--- DATA RECORDS ---

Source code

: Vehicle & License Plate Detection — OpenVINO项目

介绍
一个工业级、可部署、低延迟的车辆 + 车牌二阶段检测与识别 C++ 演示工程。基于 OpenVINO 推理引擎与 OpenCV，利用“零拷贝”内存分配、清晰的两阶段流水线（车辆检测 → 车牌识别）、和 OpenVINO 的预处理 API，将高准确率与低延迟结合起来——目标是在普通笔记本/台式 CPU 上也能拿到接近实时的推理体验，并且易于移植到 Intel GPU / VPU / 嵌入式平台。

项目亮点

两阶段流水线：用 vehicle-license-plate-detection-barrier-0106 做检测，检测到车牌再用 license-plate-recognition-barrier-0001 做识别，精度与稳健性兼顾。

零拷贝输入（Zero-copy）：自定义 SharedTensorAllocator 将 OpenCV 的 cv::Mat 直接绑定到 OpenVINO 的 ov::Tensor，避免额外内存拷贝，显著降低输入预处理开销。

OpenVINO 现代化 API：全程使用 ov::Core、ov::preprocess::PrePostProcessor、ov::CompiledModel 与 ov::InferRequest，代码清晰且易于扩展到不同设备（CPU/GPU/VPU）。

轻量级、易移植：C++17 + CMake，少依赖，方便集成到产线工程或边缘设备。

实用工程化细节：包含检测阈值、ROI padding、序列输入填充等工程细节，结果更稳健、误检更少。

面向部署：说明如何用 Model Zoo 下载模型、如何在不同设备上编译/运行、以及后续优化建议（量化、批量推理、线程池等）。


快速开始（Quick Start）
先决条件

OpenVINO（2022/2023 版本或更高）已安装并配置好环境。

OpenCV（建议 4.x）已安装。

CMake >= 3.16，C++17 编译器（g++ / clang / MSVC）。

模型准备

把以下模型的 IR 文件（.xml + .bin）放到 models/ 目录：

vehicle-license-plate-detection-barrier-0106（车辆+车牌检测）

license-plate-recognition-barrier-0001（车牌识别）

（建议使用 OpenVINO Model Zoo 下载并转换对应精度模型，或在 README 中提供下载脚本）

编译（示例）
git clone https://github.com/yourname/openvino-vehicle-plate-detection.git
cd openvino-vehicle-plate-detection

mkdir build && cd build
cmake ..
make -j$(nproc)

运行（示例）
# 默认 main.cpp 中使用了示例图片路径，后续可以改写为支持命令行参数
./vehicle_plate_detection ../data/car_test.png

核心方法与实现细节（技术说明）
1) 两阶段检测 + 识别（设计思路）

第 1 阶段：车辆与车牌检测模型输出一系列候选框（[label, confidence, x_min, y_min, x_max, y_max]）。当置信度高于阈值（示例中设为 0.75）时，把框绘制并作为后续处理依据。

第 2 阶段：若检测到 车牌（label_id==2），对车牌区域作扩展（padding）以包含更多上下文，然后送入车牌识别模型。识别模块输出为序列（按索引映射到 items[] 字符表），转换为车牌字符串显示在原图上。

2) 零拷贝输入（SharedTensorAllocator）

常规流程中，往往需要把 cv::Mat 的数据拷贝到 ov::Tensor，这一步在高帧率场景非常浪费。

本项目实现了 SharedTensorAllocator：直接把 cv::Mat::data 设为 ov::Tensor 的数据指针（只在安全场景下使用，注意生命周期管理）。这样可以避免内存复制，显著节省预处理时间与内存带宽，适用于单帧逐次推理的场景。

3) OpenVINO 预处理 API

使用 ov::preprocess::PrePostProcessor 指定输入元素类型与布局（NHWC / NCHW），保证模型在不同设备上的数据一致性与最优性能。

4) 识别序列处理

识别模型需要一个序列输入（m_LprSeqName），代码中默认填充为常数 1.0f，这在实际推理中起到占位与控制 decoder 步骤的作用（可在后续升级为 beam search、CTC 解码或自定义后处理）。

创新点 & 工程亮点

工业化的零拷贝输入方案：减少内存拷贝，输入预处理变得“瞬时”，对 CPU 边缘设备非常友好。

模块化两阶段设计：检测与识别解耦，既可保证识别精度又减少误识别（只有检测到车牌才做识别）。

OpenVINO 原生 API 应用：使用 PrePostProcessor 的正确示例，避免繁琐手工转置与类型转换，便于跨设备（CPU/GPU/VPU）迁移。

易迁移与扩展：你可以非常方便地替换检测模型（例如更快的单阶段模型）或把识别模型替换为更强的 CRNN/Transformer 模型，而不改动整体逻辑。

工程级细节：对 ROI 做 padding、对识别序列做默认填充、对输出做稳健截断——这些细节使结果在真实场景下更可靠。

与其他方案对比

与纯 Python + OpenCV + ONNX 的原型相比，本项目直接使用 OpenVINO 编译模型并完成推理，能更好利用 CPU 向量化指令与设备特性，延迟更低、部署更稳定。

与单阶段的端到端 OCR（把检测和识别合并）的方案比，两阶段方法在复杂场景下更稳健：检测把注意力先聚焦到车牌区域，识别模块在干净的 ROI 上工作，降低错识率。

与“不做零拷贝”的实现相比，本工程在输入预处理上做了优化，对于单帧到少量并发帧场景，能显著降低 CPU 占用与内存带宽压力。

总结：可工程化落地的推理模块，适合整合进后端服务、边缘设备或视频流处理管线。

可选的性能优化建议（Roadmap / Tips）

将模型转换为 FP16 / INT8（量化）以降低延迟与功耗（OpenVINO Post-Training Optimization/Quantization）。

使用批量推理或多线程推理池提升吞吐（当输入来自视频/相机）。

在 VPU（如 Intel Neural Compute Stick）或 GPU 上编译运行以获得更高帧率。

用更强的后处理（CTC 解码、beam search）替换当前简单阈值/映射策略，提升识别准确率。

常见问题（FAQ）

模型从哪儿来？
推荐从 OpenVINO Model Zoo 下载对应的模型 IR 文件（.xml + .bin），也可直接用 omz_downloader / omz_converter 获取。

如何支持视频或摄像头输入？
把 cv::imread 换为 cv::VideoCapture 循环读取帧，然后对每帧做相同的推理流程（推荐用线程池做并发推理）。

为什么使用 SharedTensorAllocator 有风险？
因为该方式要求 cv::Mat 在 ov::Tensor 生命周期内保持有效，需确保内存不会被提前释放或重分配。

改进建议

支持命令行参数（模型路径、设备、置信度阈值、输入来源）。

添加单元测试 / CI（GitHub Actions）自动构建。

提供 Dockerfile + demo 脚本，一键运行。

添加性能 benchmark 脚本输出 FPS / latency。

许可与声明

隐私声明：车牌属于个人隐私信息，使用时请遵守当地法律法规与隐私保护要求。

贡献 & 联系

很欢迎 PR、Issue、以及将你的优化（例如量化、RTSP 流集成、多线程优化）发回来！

---

- WHAT TO DO -
Where a line of the material above holds the string "search", copy that line.

- OUTPUT FOR THIS TASK -
识别模型需要一个序列输入（m_LprSeqName），代码中默认填充为常数 1.0f，这在实际推理中起到占位与控制 decoder 步骤的作用（可在后续升级为 beam search、CTC 解码或自定义后处理）。
用更强的后处理（CTC 解码、beam search）替换当前简单阈值/映射策略，提升识别准确率。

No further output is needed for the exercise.